God at Work, Part 2

GOD AT WORK
Work and the Curse of Sin
February 19, 2023 | By Tyler Carroll

Humans were created to be God’s image bearers and partners, and then we fell under the curse of sin. But when Jesus stepped out of the grave on Easter morning, he rose victorious over sin. The curse is broken. This means new life and a new purpose for us and our work.

SETLIST

This is Our God
Phil Wickham

Heaven and Earth
Hillsong Worship

Greater Still
Brandon Lake

MESSAGE NOTES

Genesis 3:17-19
Cursed be the soil for your sake, with pangs you shall eat from it all the days of your life. Thorn and thistle shall it sprout for you and you shall eat the plants of the field. By the sweat of your brow shall you eat bread till you return to the soil, for from there were you taken, for dust you are and to dust you shall return.”

Curse #1: From Delight to Disappointment

Ecclesiastes 2:22-23
For what does a man have from all his toil and from his heart’s care that he toils under the sun? For all his days are pain, and worry is his business. At night, as well, his heart does not rest. This, too, is vanity.

Quiet quitting
“You’re still performing your duties, but you’re no longer subscribing to the hustle-culture mentality that work has to be your life. The reality is it’s not. And your worth as a person is not defined by your labor.”

Cal Newport
“Today’s young employees…are far from the first population to go through a period of sudden disillusionment about the role of work in their lives…so many older people are confused by quiet quitting: it’s not meant for us. It’s instead the first step of a younger generation taking their turn in developing a more nuanced understanding of the role of work in their lives. Before we heap disdain on their travails, we should remember that we were all once in this same position.”

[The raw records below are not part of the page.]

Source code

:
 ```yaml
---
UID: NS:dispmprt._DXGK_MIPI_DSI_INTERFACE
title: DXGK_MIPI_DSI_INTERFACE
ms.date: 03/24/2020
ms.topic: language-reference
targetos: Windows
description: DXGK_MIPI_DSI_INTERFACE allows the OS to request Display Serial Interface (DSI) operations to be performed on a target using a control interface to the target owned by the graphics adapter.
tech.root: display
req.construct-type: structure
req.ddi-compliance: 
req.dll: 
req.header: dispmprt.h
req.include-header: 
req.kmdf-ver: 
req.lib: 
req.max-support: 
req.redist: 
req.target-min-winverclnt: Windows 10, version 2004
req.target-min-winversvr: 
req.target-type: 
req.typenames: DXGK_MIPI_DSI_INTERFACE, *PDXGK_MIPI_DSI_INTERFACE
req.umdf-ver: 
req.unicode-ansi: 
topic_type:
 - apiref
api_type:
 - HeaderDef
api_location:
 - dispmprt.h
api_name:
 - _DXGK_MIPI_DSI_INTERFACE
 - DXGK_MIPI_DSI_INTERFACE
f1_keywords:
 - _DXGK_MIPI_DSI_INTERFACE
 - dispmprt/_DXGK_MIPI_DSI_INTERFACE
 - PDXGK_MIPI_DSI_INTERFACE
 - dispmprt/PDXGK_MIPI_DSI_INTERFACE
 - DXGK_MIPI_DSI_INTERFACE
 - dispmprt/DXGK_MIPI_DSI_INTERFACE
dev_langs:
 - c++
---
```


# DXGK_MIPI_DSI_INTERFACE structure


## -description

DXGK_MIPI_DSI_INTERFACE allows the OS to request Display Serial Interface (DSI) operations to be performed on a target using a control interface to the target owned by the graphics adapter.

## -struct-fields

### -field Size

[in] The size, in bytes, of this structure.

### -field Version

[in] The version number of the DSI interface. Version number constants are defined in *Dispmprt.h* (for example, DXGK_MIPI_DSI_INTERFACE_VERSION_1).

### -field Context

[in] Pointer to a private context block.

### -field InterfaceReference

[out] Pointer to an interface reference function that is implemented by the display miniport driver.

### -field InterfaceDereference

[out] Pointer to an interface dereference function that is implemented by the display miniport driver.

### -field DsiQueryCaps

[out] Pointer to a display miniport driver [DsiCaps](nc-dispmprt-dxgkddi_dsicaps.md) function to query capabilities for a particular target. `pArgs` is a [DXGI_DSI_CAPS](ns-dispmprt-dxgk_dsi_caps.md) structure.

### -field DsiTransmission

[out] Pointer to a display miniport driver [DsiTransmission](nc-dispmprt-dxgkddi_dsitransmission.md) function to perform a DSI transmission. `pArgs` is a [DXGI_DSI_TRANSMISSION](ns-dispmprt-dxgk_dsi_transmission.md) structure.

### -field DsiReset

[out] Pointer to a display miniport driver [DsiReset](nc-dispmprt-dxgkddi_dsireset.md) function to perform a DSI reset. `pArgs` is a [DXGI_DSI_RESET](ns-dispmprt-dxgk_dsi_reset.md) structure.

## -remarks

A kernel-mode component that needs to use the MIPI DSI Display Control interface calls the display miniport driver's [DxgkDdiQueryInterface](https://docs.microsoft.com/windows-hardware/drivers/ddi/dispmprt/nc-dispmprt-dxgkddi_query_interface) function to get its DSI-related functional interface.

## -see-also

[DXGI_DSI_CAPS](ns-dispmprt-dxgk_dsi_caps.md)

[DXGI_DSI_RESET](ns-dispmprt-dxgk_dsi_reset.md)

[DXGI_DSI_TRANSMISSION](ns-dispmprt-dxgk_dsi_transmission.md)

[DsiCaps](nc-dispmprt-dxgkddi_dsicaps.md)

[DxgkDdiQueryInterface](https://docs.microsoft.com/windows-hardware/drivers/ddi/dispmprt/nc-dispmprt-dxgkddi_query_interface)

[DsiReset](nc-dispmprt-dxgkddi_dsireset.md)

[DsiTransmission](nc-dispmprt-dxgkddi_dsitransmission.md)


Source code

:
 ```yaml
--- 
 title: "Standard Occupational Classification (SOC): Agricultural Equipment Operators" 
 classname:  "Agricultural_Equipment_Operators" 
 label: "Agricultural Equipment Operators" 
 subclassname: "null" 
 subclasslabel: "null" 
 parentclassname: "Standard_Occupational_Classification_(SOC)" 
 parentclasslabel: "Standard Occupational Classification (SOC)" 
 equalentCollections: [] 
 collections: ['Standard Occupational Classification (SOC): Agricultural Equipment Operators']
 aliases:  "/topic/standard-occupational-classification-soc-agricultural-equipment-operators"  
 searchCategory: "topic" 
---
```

Curse #2: From Subduing to Surviving

Ecclesiastes 4:4
“Then I saw that all toil and all skill in work come from a man’s envy of his neighbor. This also is vanity and a striving after wind.”

Curse #3: From Flourishing to Floundering

Andy Crouch, The Life We’re After
“You cannot take advantage of a superpower and remain a person…this is not an unfortunate side effect of superpowers or a flaw that could be overcome with future improvements. It is the essence of their design because superpowers are power without effort. And power without effort, it turns out, diminishes us as much as it delights us.”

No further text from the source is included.